Book All Rise  Resistance  Rebellion and Revolt in South Africa

Download or read book All Rise Resistance Rebellion and Revolt in South Africa written by Rich Conyngham and published by Catalyst Press. This book was released on 2022-04-05 with total page 220 pages. Available in PDF, EPUB and Kindle. Book excerpt: All Rise: Resistance and Rebellion in South Africa revives six true stories of resistance by marginalized South Africans against the country's colonial government in the years leading up to Apartheid. In six parts--each of which is illustrated by a different South African artist--All Rise shares the long-forgotten struggles of ordinary, working-class women and men who defended the disempowered during a tumultuous period in South African history. From immigrants and miners to tram workers and washerwomen, the everyday people in these stories bore the brunt of oppression and in some cases risked their lives to bring about positive change for future generations. This graphic anthology breathes new life into a history dominated by icons, and promises to inspire all readers to become everyday activists and allies. The diverse creative team behind All Rise, from an array of races, genders, and backgrounds, is a testament to the multicultural South Africa dreamed of by the heroes in these stories--true stories of grit, compassion, and hope, now being told for the first time in print.

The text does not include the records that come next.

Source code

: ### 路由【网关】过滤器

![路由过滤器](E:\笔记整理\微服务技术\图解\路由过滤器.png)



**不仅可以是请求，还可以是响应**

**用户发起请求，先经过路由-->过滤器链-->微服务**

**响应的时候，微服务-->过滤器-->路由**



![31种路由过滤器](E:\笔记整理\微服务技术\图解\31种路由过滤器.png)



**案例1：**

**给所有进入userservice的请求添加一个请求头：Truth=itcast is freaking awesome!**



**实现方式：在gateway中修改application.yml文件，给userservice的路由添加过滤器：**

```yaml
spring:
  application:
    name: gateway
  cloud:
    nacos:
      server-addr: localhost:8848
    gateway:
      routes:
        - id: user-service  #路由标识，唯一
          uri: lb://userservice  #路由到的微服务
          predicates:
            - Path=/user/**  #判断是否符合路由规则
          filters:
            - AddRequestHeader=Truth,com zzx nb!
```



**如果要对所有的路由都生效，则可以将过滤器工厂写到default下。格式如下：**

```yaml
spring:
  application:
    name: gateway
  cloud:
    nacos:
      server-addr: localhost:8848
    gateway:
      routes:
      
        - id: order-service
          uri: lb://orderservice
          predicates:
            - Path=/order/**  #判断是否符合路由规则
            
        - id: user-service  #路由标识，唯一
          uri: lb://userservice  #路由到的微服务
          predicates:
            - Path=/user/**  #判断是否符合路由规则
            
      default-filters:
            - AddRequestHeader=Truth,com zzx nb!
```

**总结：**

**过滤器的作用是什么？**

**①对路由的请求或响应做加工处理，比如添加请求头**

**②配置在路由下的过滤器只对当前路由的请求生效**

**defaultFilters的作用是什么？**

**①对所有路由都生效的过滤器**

Book Envisioning Black Feminist Voodoo Aesthetics

Download or read book Envisioning Black Feminist Voodoo Aesthetics written by Kameelah L. Martin and published by Lexington Books. This book was released on 2016-09-30 with total page 257 pages. Available in PDF, EPUB and Kindle. Book excerpt: In the twenty-first century, American popular culture increasingly makes visible the performance of African spirituality by black women. Disney’s Princess and the Frog and Pirates of the Caribbean franchise are two notable examples. The reliance on the black priestess of African-derived religion as an archetype, however, has a much longer history steeped in the colonial othering of Haitian Vodou and American imperialist fantasies about so-called ‘black magic’. Within this cinematic study, Martin unravels how religious autonomy impacts the identity, function, and perception of Africana women in the American popular imagination. Martin interrogates seventy-five years of American film representations of black women engaged in conjure, hoodoo, obeah, or Voodoo to discern what happens when race, gender, and African spirituality collide. She develops the framework of Voodoo aesthetics, or the inscription of African cosmologies on the black female body, as the theoretical lens through which to scrutinize black female religious performance in film. Martin places the genre of film in conversation with black feminist/womanist criticism, offering an interdisciplinary approach to film analysis. Positioning the black priestess as another iteration of Patricia Hill Collins’ notion of controlling images, Martin theorizes whether film functions as a safe space for a racial and gendered embodiment in the performance of African diasporic religion. Approaching the close reading of eight signature films from a black female spectatorship, Martin works chronologically to express the trajectory of the black priestess as cinematic motif over the last century of filmmaking. Conceptually, Martin recalibrates the scholarship on black women and representation by distinctly centering black women as ritual specialists and Black Atlantic spirituality on the silver screen.